Scientists who are working to develop genetically engineered poplar trees argue that they're helping to save native forests and the environment. Their argument is this: if poplar trees can be planted and harvested on agricultural land--like a corn crop, for example--this will reduce the drive to cut native forests for wood pulp.

Undeniably, the market for wood pulp, which is used to make paper, tissue, and cardboard, is enormous. Nearly half of the wood cut for commercial, industrial use goes for paper production and half that amount is used for packaging. Junk mail accounts for another large chunk of paper production. In the US alone, each person on average uses more than 800 pounds of paper per year. While some of it is recycled and a tiny amount is made of easily renewable sources like hemp, most paper products are made from wood pulp--trees that have been logged from private tree farms and public lands.

So the impetus should be to cut back on our use of packaging and junk mail and to demand that paper and cardboard be made from cheaper, easily renewable plants and not from trees. But that's not what forestry reps and bioscientists are doing.

The timber industry has selected poplar trees for the pulp farms of the future because they're fast-growing. In addition, their genetic code is simple and their cellular DNA is relatively easy to modify in the lab. They can therefore be genetically modified, grown, and tested within a much shorter timeframe than other trees.

The GE research at the University of Washington and Oregon State University is focused on producing four new traits in poplar trees: herbicide tolerance, insect resistance, low-lignin production, and sterility. Let's take each of these four traits and discuss them critically.

First, it's important to remember that these trees will be grown in tree farms, which are generally sterile environments. The average tree farm looks nothing like a native forest. There is no understory; most undergrowth is tilled under or killed with herbicides to prevent brush from competing with the trees for water and soil nutrients. Wildlife is sparse, since there is no ground or brush cover and very little food for small mammals and insects--except, of course, insects that eat tree foliage. Tree farms have a vast need for herbicides and pesticides.

GE researchers claim that engineering poplars to have pest resistance will cut down on the use of pesticides. The gene that they're using is the Bt toxin gene that's been used in GE cotton. Researchers hope that inserting several different strains of the Bt gene into poplars will provide a broad resistance to leaf-eating beetles that are susceptible to the toxin. The problem, however, is that the insect life cycle is shorter than a tree's life cycle--many, many generations of beetles eat, reproduce, die, and are born again before a fast-growing poplar tree can be planted, grow, and mature to harvest. Within that 10-year timeframe, Bt resistant beetles will develop and Bt sensitive beetles will disappear. Pesticides will eventually be necessary, perhaps sooner than GE researchers think.

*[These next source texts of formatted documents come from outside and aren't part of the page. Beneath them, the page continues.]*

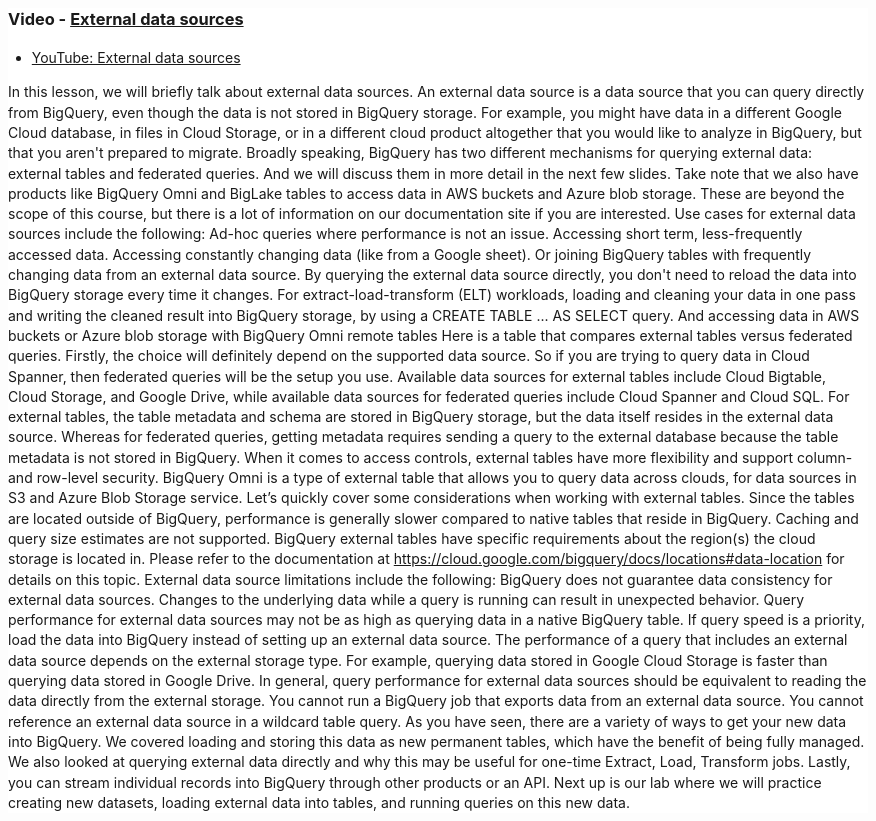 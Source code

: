 ### Video - [External data sources](https://www.cloudskillsboost.google/course_templates/865/video/523366)

- [YouTube: External data sources](https://www.youtube.com/watch?v=UKm78Ku_Uqs)

In this lesson, we will briefly talk about external data sources. An external data source is a data source that you can query directly from BigQuery, even though the data is not stored in BigQuery storage. For example, you might have data in a different Google Cloud database, in files in Cloud Storage, or in a different cloud product altogether that you would like to analyze in BigQuery, but that you aren't prepared to migrate. Broadly speaking, BigQuery has two different mechanisms for querying external data: external tables and federated queries. And we will discuss them in more detail in the next few slides. Take note that we also have products like BigQuery Omni and BigLake tables to access data in AWS buckets and Azure blob storage. These are beyond the scope of this course, but there is a lot of information on our documentation site if you are interested. Use cases for external data sources include the following: Ad-hoc queries where performance is not an issue. Accessing short term, less-frequently accessed data. Accessing constantly changing data (like from a Google sheet). Or joining BigQuery tables with frequently changing data from an external data source. By querying the external data source directly, you don't need to reload the data into BigQuery storage every time it changes. For extract-load-transform (ELT) workloads, loading and cleaning your data in one pass and writing the cleaned result into BigQuery storage, by using a CREATE TABLE ... AS SELECT query. And accessing data in AWS buckets or Azure blob storage with BigQuery Omni remote tables Here is a table that compares external tables versus federated queries. Firstly, the choice will definitely depend on the supported data source. So if you are trying to query data in Cloud Spanner, then federated queries will be the setup you use. Available data sources for external tables include Cloud Bigtable, Cloud Storage, and Google Drive, while available data sources for federated queries include Cloud Spanner and Cloud SQL. For external tables, the table metadata and schema are stored in BigQuery storage, but the data itself resides in the external data source. Whereas for federated queries, getting metadata requires sending a query to the external database because the table metadata is not stored in BigQuery. When it comes to access controls, external tables have more flexibility and support column- and row-level security. BigQuery Omni is a type of external table that allows you to query data across clouds, for data sources in S3 and Azure Blob Storage service. Let’s quickly cover some considerations when working with external tables. Since the tables are located outside of BigQuery, performance is generally slower compared to native tables that reside in BigQuery. Caching and query size estimates are not supported. BigQuery external tables have specific requirements about the region(s) the cloud storage is located in. Please refer to the documentation at https://cloud.google.com/bigquery/docs/locations#data-location for details on this topic. External data source limitations include the following: BigQuery does not guarantee data consistency for external data sources. Changes to the underlying data while a query is running can result in unexpected behavior. Query performance for external data sources may not be as high as querying data in a native BigQuery table. If query speed is a priority, load the data into BigQuery instead of setting up an external data source. The performance of a query that includes an external data source depends on the external storage type. For example, querying data stored in Google Cloud Storage is faster than querying data stored in Google Drive. In general, query performance for external data sources should be equivalent to reading the data directly from the external storage. You cannot run a BigQuery job that exports data from an external data source. You cannot reference an external data source in a wildcard table query. As you have seen, there are a variety of ways to get your new data into BigQuery. We covered loading and storing this data as new permanent tables, which have the benefit of being fully managed. We also looked at querying external data directly and why this may be useful for one-time Extract, Load, Transform jobs. Lastly, you can stream individual records into BigQuery through other products or an API. Next up is our lab where we will practice creating new datasets, loading external data into tables, and running queries on this new data.
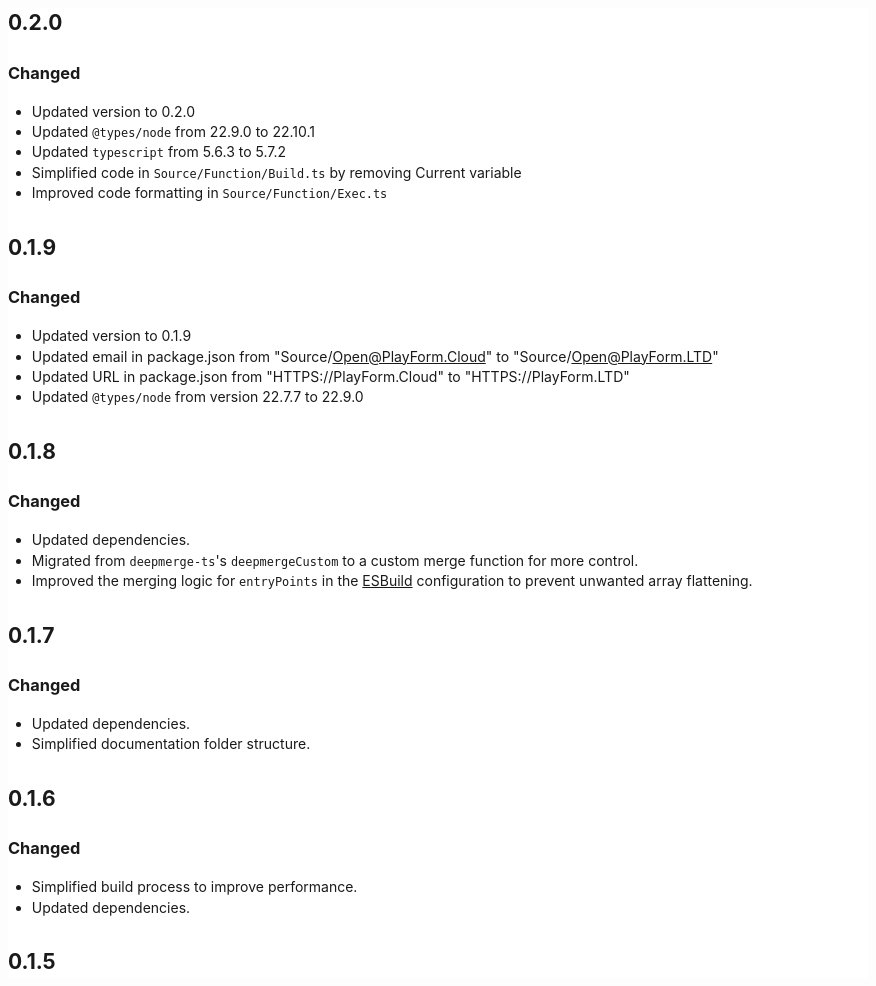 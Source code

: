 ## 0.2.0

### Changed

- Updated version to 0.2.0
- Updated `@types/node` from 22.9.0 to 22.10.1
- Updated `typescript` from 5.6.3 to 5.7.2
- Simplified code in `Source/Function/Build.ts` by removing Current variable
- Improved code formatting in `Source/Function/Exec.ts`

## 0.1.9

### Changed

- Updated version to 0.1.9
- Updated email in package.json from "Source/Open@PlayForm.Cloud" to
  "Source/Open@PlayForm.LTD"
- Updated URL in package.json from "HTTPS://PlayForm.Cloud" to
  "HTTPS://PlayForm.LTD"
- Updated `@types/node` from version 22.7.7 to 22.9.0

## 0.1.8

### Changed

- Updated dependencies.
- Migrated from `deepmerge-ts`'s `deepmergeCustom` to a custom merge function
  for more control.
- Improved the merging logic for `entryPoints` in the
  [ESBuild](https://esbuild.github.io/api/#plugins) configuration to prevent
  unwanted array flattening.

## 0.1.7

### Changed

- Updated dependencies.
- Simplified documentation folder structure.

## 0.1.6

### Changed

- Simplified build process to improve performance.
- Updated dependencies.

## 0.1.5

Researchers at OSU and the UW are developing poplars with herbicide tolerance to Monsanto's Round-up (glyphosate). Notably, poplars and other cottonwood trees need moist soil and prefer riparian zones near streams and lakes. Tree farms with fast-growing poplars will need a lot of water and will likely be located near salmon streams or will be irrigated from salmon streams. If planted on hillsides to control soil erosion (as researchers suggest), runoff from poplar tree farms will drain into salmon streams.

Round-up (glyphosate) is water soluble and notoriously harmful to fish and aquatic wildlife. Aquatic birds may face a double whammy: exposure to glyphosate and the disappearance of the fish they need in order to eat and feed their young.

In addition, poplars need "competition-free sites for seedling establishment," which means repeated herbicide use will be necessary to destroy undergrowth. Timber companies will demand maximum growth to make maximum profits, and that means destroying as much competition from undergrowth as possible. If poplar farms are planted on hillsides, the lack of undergrowth will mean more erosion of topsoil, not less, and will bring a concomitant fouling of salmon streams.

Lignin is the substance within the cell walls of trees and other woody plants that allow them to maintain their structure and strength. Lignin, however, has to be removed from wood pulp in order to make paper. The process involved is expensive, employs lots of heat and chemicals, and produces chemical pollution. There's a way to avoid this process, but it would involve abandoning pulp mills, ceasing to cut trees for paper, and the bankruptcy of many timber and chemical companies.

It would mean converting from wood pulp to using low-lignin, annual plant crops like hemp, kenaf, corn stalks, and grain chaff. It would be cheaper in the long run to convert to plant fiber than to continue expensive genetic research on trees. But the prospect of converting makes Weyerhaeuser, Georgia Pacific, Boise Cascade, DuPont, International Paper, James River, and Monsanto all tremble with trepidation. In their minds it's better to fuss around with tree genes, especially if you can get public universities and the federal government to pay some of the research costs.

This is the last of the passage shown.